Kürt Sahabeler
İlk Kürt sahabe, başka bir deyişle tarihte Kelime-i Şâhâdet getirip Müslüman olan ilk Kürt, Zozan isminde bir kadındır. Nasıl ki Müslüman olan ilk kişi bir kadın (Hz. Hatice) ise, Müslüman olan ilk Kürt de bir kadındır. Hz. Zozan annemiz
Kürtler’in İslam dini ile tanışmaları ve Müslüman olmaya başlamaları, 637’den de önce, Hz. Peygamber (saw)’in sağlığında başlayan bir süreçtir. Kürtler, daha Hz.
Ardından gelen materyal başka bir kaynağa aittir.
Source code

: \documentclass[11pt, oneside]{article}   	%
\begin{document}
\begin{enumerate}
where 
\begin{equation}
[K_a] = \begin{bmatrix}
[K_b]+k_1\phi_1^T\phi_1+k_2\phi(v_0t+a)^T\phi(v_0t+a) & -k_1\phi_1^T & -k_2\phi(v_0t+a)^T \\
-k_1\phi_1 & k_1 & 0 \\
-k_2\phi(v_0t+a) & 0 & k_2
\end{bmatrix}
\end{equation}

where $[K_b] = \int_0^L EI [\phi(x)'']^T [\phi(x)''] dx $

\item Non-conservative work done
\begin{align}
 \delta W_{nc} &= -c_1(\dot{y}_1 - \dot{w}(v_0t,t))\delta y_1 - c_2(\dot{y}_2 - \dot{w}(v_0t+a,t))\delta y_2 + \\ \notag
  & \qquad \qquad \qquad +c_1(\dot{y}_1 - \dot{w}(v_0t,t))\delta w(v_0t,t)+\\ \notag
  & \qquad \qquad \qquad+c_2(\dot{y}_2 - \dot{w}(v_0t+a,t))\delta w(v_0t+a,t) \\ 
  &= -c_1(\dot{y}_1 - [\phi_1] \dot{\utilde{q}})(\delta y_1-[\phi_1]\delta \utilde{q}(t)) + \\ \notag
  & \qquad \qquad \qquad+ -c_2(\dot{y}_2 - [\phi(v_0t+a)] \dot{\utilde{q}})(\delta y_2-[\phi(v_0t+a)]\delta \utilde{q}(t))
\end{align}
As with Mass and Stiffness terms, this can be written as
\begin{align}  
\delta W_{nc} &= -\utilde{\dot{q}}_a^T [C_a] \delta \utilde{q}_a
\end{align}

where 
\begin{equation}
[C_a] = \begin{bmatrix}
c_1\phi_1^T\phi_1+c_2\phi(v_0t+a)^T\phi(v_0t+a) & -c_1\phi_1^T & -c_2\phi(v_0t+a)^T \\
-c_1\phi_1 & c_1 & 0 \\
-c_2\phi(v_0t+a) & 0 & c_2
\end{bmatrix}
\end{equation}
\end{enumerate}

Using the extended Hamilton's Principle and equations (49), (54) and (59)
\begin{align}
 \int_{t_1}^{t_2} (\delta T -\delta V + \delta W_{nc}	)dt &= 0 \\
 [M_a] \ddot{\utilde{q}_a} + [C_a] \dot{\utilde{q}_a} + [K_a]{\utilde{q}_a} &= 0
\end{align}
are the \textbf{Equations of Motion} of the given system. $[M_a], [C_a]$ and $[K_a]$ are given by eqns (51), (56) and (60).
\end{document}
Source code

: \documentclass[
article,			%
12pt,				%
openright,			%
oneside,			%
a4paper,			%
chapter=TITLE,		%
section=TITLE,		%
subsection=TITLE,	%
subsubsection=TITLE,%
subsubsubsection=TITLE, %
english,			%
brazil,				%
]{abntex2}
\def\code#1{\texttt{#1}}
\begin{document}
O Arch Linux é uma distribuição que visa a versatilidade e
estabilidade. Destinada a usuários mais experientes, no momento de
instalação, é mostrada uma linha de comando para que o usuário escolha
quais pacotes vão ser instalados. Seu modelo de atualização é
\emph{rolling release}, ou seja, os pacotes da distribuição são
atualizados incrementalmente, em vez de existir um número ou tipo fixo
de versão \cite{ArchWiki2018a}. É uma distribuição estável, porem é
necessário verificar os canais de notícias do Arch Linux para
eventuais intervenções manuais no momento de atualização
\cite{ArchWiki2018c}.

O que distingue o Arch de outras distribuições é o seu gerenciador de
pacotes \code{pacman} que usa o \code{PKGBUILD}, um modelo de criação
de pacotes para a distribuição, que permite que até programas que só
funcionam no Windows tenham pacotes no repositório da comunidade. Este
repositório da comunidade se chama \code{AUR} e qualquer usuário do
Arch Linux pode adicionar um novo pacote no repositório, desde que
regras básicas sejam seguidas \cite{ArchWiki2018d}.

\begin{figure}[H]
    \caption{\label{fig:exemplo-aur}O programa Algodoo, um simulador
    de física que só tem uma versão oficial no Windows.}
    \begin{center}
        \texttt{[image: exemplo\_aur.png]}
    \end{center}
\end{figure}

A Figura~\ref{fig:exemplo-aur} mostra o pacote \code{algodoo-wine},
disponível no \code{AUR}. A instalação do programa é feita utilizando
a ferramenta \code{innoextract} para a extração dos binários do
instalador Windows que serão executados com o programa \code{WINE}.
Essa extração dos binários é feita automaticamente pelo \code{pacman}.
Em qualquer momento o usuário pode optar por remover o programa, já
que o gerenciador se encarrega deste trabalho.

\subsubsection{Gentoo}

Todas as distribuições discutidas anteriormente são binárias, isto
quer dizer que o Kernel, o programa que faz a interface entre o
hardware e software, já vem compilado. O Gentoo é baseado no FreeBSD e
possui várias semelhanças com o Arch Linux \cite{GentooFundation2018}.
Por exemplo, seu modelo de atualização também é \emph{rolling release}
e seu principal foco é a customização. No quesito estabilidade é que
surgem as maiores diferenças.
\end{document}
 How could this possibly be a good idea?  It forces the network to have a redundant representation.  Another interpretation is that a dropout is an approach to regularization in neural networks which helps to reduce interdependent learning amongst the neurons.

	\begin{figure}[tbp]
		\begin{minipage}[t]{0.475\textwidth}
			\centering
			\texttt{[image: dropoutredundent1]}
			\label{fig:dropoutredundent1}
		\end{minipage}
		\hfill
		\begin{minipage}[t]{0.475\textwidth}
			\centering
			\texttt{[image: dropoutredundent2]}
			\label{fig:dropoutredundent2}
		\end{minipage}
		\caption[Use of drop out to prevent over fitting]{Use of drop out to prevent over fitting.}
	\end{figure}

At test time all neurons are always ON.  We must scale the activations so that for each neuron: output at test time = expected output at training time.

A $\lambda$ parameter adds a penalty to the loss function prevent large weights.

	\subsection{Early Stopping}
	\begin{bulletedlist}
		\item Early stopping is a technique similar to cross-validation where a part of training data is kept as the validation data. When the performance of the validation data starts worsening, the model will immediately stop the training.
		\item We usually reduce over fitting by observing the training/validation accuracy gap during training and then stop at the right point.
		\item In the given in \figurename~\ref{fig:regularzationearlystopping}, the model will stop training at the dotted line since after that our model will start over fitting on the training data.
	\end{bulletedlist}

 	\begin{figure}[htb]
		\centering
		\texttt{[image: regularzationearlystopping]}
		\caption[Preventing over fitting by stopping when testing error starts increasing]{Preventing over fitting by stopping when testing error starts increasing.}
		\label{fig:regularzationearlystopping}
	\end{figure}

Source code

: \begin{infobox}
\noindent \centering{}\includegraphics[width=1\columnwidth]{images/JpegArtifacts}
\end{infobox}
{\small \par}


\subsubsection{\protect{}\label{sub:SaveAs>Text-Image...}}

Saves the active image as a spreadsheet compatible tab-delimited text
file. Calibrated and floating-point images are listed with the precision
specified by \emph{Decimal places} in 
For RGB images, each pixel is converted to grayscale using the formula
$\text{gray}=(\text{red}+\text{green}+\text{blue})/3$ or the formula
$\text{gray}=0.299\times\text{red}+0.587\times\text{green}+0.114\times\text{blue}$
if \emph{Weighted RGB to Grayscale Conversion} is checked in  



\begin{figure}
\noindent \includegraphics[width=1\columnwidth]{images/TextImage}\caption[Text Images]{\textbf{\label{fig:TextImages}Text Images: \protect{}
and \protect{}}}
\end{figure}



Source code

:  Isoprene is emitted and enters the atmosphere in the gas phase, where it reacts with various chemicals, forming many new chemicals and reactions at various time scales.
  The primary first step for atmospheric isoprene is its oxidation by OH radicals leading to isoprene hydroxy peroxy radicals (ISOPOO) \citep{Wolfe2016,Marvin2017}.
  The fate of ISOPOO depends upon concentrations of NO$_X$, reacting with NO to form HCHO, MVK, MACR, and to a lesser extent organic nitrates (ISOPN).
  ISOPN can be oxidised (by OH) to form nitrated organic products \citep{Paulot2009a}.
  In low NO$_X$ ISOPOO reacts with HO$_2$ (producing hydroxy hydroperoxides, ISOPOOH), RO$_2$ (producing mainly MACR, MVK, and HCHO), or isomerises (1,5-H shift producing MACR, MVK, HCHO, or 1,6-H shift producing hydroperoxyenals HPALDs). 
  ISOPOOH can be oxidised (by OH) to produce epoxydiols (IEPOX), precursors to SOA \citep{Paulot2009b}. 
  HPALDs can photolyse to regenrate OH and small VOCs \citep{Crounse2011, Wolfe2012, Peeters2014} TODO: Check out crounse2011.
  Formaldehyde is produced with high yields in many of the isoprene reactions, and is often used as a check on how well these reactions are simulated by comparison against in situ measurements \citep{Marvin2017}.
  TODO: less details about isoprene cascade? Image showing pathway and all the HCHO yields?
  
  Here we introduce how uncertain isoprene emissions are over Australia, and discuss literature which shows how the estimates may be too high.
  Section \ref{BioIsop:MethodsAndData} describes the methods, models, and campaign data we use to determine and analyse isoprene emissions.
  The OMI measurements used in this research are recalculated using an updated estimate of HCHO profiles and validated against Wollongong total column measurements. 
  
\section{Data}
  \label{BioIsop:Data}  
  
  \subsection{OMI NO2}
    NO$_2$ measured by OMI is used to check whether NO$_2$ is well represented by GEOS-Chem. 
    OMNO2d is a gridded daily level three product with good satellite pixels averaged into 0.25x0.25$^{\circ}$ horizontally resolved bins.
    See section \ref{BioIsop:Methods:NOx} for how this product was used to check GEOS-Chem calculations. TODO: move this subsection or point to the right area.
Muhammed (saw) hayattayken İslam ile tanışıyorlar ve içlerinden bir kısmı Müslüman oluyor.
Kürt sahabelerden bahsediyorum.
İlk Kürt sahabe, başka bir deyişle tarihte Kelime-i Şâhâdet getirip Müslüman olan ilk Kürt, Zozan isminde bir kadındır. Nasıl ki Müslüman olan ilk kişi bir kadın (Hz. Hatice) ise, Müslüman olan ilk Kürt de bir kadındır.
Hz. Zozan annemiz.
Zozan’ın haricinde, yine önemli bir Kürt sahabe de Caban el- Kurdî’dir. Caban’ın oğlu Meymun el- Kurdî de Müslüman olmuştur. Bunlar baba-oğul sahabeler idiler; Peygamber Efendimiz’in ashâbı ve arkadaşı idiler.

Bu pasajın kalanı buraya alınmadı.